Senate Republicans set the stage for using the budget to end the 37-year ban on oil and gas drilling in Alaska’s pristine Arctic National Wildlife Refuge.
A provision in the budget resolution, released Friday, tells the Senate Energy and Natural Resources Committee to come up with $1 billion in savings over 10 years. That mandate is the first legislative step necessary for Congress to approve drilling in the preserve, known as ANWR, without the threat of a Democratic filibuster.
“You know me, I’m always trying to advance ANWR,” Alaska Republican Senator Lisa Murkowski, the chairman of that committee, said on Sept. 26. Murkowski and fellow Alaska Republican Senator Dan Sullivan have previously backed legislation that would allow oil and gas development on as much as 2,000 acres (809 hectares) of the refuge, and pressed to get this provision included in the budget.
Fossil fuel development in the 19-million-acre wilderness area has been prohibited since 1980.
Once the budget is adopted by both the House and the Senate, a bill conforming to the instruction can be brought up in the Senate and could pass with 50 votes plus Vice President Mike Pence’s tie-breaker, rather than the usual 60 votes need to end debate.
Royalties to Flow
Republicans plan to use the budget resolution to allow fast-track consideration of a tax overhaul plan.
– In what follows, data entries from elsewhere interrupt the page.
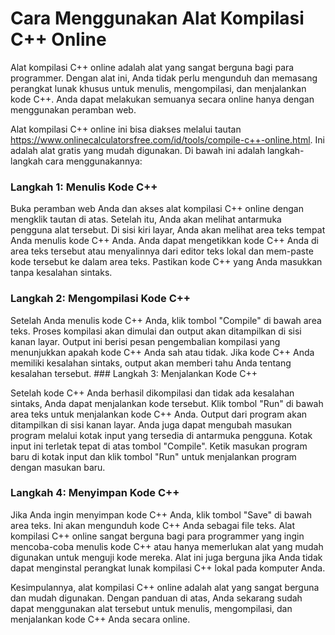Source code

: Cara Menggunakan Alat Kompilasi C++ Online
==========================================

Alat kompilasi C++ online adalah alat yang sangat berguna bagi para programmer. Dengan alat ini, Anda tidak perlu mengunduh dan memasang perangkat lunak khusus untuk menulis, mengompilasi, dan menjalankan kode C++. Anda dapat melakukan semuanya secara online hanya dengan menggunakan peramban web.

Alat kompilasi C++ online ini bisa diakses melalui tautan <https://www.onlinecalculatorsfree.com/id/tools/compile-c++-online.html>. Ini adalah alat gratis yang mudah digunakan. Di bawah ini adalah langkah-langkah cara menggunakannya:

### Langkah 1: Menulis Kode C++

Buka peramban web Anda dan akses alat kompilasi C++ online dengan mengklik tautan di atas. Setelah itu, Anda akan melihat antarmuka pengguna alat tersebut. Di sisi kiri layar, Anda akan melihat area teks tempat Anda menulis kode C++ Anda. Anda dapat mengetikkan kode C++ Anda di area teks tersebut atau menyalinnya dari editor teks lokal dan mem-paste kode tersebut ke dalam area teks. Pastikan kode C++ yang Anda masukkan tanpa kesalahan sintaks.

### Langkah 2: Mengompilasi Kode C++

Setelah Anda menulis kode C++ Anda, klik tombol "Compile" di bawah area teks. Proses kompilasi akan dimulai dan output akan ditampilkan di sisi kanan layar. Output ini berisi pesan pengembalian kompilasi yang menunjukkan apakah kode C++ Anda sah atau tidak. Jika kode C++ Anda memiliki kesalahan sintaks, output akan memberi tahu Anda tentang kesalahan tersebut. ### Langkah 3: Menjalankan Kode C++

Setelah kode C++ Anda berhasil dikompilasi dan tidak ada kesalahan sintaks, Anda dapat menjalankan kode tersebut. Klik tombol "Run" di bawah area teks untuk menjalankan kode C++ Anda. Output dari program akan ditampilkan di sisi kanan layar. Anda juga dapat mengubah masukan program melalui kotak input yang tersedia di antarmuka pengguna. Kotak input ini terletak tepat di atas tombol "Compile". Ketik masukan program baru di kotak input dan klik tombol "Run" untuk menjalankan program dengan masukan baru.

### Langkah 4: Menyimpan Kode C++

Jika Anda ingin menyimpan kode C++ Anda, klik tombol "Save" di bawah area teks. Ini akan mengunduh kode C++ Anda sebagai file teks. Alat kompilasi C++ online sangat berguna bagi para programmer yang ingin mencoba-coba menulis kode C++ atau hanya memerlukan alat yang mudah digunakan untuk menguji kode mereka. Alat ini juga berguna jika Anda tidak dapat menginstal perangkat lunak kompilasi C++ lokal pada komputer Anda.

Kesimpulannya, alat kompilasi C++ online adalah alat yang sangat berguna dan mudah digunakan. Dengan panduan di atas, Anda sekarang sudah dapat menggunakan alat tersebut untuk menulis, mengompilasi, dan menjalankan kode C++ Anda secara online.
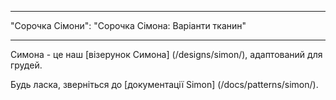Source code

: - - -
"Сорочка Сімони": "Сорочка Сімона: Варіанти тканин"
- - -

<Note>

Симона - це наш [візерунок Симона] (/designs/simon/), адаптований для грудей.

Будь ласка, зверніться до [документації Simon] (/docs/patterns/simon/).

</Note>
Royalties from oil and gas production in the wildlife reserve would be a revenue-raiser that could help offset some of the tax cuts Republicans are proposing. President Donald Trump earlier this year proposed raising $1.8 billion over the next decade by opening up parts of the refuge for oil and gas development, a change that would require congressional action.
Read More: Arctic-Drilling Fever Roars Back as Republicans Target Preserve
Energy production in the wildlife refuge, which is estimated to contain as much as 12 billion barrels of oil, has been debated for more than 50 years, with major oil companies such as ConocoPhillips, Alaska’s biggest oil producer, interested in exploring for oil in the area. Environmentalists, meanwhile, have argued for making the refuge’s coastal plain permanently off -limit to drilling, noting the area’s fragile ecosystem is home to polar bears, caribou, musk oxen and more than 200 species of migratory birds.
“It would be a sin against the environment,” Senator Ed Markey, a Massachusetts Democrat, said in an interview. “We should not be doing that for the oil industry. We don’t need to set up a gas station on top of the ANWR.”
Fuel Prices
Proponents of opening up the area to energy development argue it’s needed to help keep domestic fuel prices low and generate government revenue, including funds for Alaska, which has seen its economy and state government coffers hit hard by a decline in oil prices.
In addition to Democrats, Republicans Senators such as Susan Collins of Maine and John McCain of Arizona have in the past voted against efforts to open the refuge to drilling. Asked how she might vote this time around, Collins said she was open to reconsidering.
“I am told that there is a new kind of horizontal drilling that is far safer, but I don’t know enough about it to have looked into yet,” Collins said in an interview. Still, she added, “I voted against it consistently in the past.”